Il fuoco incrociato dei poteri politici iracheni sul premier al-Abadi prolunga lo stallo che affligge il paese dal 2003. A preoccupare sono i possibili effetti della crisi interna all’esecutivo sulla pianificata controffensiva su Mosul: se a Palmira, contro lo Stato Islamico, a combattere è stato un fronte comune (Damasco, Hezbollah, Mosca), in Iraq le spaccature interne tra le forze anti-Isis rallentano l’avanzata.

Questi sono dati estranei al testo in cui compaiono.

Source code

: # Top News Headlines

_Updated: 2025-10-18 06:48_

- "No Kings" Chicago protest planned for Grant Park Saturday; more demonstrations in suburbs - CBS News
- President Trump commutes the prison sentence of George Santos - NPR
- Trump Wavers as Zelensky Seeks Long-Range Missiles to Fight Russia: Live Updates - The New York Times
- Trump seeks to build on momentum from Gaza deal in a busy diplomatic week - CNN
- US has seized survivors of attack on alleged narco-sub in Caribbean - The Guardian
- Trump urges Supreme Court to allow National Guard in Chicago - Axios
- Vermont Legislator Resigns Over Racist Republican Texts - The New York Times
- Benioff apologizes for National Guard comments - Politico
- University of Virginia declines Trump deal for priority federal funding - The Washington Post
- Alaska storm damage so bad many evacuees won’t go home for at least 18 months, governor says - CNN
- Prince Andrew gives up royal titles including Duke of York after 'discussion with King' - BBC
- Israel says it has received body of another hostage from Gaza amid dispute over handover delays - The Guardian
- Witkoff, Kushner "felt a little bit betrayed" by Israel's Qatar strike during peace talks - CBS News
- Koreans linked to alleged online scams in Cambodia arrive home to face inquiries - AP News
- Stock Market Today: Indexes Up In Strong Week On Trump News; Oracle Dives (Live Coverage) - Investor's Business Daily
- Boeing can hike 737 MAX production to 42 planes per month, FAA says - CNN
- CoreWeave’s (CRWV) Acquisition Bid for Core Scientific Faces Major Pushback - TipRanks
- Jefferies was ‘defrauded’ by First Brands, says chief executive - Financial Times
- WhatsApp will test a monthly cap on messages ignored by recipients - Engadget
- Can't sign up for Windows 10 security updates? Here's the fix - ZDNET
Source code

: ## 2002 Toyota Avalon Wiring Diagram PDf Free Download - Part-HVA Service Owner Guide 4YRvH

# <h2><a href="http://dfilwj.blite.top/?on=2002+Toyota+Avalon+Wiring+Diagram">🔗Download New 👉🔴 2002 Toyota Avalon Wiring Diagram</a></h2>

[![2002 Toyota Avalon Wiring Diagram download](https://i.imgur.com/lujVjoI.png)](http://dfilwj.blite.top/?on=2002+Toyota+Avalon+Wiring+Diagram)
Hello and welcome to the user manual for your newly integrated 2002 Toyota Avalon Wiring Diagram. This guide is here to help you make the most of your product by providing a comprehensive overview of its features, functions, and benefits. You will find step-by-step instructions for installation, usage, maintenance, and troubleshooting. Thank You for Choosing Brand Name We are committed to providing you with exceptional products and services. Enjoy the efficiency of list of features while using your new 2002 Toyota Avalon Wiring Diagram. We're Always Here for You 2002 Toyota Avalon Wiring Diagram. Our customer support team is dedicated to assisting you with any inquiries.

Non è un caso che ancora siano meno di dieci i villaggi liberati a sud di Mosul, già quasi tutti abbandonati dagli islamisti.

In campo ci sono forze contrapposte, con interessi diversi: i peshmerga di Erbil, interessati a rafforzare i nuovi confini del Kurdistan iracheno e a mangiare territori intorno alla seconda città irachena; le tribù sunnite che hanno formato unità di combattenti e si contrappongono alla presenza delle milizie sciite guidate da Teheran; l’esercito regolare iracheno, ancora alle prese con una strutturale debolezza interna.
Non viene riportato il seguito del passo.